In both cases, we may worry about actively malicious entities, whether human programmers or AI assistants, doing their best to hide defects in the code they write for us. I’ll have more to say about such cybersecurity challenges in later posts, but for now, the principle to keep in mind is that we owe it to ourselves to simplify the structure of programming, partly in service of establishing mathematical guarantees.
This post ends an arc of four, presenting different challenges commonly assumed for AI, analyzing different reasons that we probably don’t want to solve precisely those problems. We may not need to build conscious AIs after all; it may be worthwhile and possible to sidestep both the challenges of driving on today’s roads and the complexities of natural language; and now we started thinking about how to change programming to simplify the jobs of AI coding assistants. In the upcoming arc of four posts, I’ll step back and discuss more generally the evolutionary processes that have produced natural intelligence and some tools from computer science that should help us accelerate exploration of design spaces dramatically – with mathematical guarantees.

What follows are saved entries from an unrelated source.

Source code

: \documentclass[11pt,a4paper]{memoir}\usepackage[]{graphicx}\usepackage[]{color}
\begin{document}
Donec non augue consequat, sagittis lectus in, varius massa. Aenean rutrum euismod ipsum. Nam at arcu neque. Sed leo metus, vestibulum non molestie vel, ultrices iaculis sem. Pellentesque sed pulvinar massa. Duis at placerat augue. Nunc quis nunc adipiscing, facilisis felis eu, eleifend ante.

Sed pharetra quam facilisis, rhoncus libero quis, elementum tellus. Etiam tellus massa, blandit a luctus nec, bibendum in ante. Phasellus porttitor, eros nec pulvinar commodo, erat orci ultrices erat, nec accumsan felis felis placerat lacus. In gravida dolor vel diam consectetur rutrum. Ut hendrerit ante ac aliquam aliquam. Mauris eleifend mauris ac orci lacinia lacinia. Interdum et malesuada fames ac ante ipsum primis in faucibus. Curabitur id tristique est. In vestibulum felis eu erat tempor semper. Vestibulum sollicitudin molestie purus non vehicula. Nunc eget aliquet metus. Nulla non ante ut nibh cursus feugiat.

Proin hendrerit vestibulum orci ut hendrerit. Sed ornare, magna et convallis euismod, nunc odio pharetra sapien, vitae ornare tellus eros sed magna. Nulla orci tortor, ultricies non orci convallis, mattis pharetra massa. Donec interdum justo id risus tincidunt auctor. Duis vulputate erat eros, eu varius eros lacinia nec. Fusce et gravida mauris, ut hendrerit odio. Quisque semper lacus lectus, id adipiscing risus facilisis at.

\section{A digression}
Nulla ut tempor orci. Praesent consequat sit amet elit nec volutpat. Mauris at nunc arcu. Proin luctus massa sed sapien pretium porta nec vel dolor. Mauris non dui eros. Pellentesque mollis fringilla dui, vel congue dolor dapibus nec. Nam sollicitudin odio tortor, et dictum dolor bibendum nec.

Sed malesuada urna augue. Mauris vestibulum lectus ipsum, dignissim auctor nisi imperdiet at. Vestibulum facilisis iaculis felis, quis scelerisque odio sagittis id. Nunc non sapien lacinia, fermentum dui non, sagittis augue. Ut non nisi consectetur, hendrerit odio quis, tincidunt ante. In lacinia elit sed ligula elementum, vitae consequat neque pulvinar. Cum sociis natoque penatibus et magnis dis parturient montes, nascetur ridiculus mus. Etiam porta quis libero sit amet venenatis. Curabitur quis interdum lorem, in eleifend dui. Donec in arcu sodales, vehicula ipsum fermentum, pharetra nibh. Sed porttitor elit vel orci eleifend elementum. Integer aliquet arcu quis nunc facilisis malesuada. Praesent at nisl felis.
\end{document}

In regards to the cybersecurity challenges you've hinted at, I've learned that poetry and inaudible voice commands are starting to be used for injection attacks in AI systems. Poetry is highly contextual and can be used to essentially inject malicious prompts into an AI agent, while malicious voice commands can be sent over human-inaudible frequencies to inject malicious commands into voice recognizing AI agents. I'm not sure if there's a solution to such injection attacks, but they certainly present a cybersecurity challenge. ( https://medium.com/@albeeandrew/silent-sphinx-leveraging-adversarial-poetry-with-near-ultrasound-inaudible-trojan-nuit-attack-7c99980bfe53 )
I like how you're able to simplify how generative AI agents work, and it hadn't crossed my mind that these coding agents are also subject to the same mathematical proofs (and Turing completeness) as any other normal piece of software.
When ChatGPT started creating a buzz, I heard a lot of talk about how "programmers would be replaceable" given that it (and other AI agents) could just generate code. I'm glad to learn that not only will there always be a need for skilled programmers to 'check the work of an AI' (for lack of better phrasing), but there will also need to be proper computer scientists that can actually work on the 'theoretical aspect' of generative AI.
Despite the guarantee (heh) that computer scientists will always have a career, I can't help but think that the way computer science is taught may now become a bit challenging, and might have to change as a result. I'm sure it's simple enough to detect plagiarism amongst students, but now we'd have to detect plagiarism against a (or several) coding agents as well. Have there been any changes in computer science pedagogy that you've noticed since AI agents became easily accessible to students?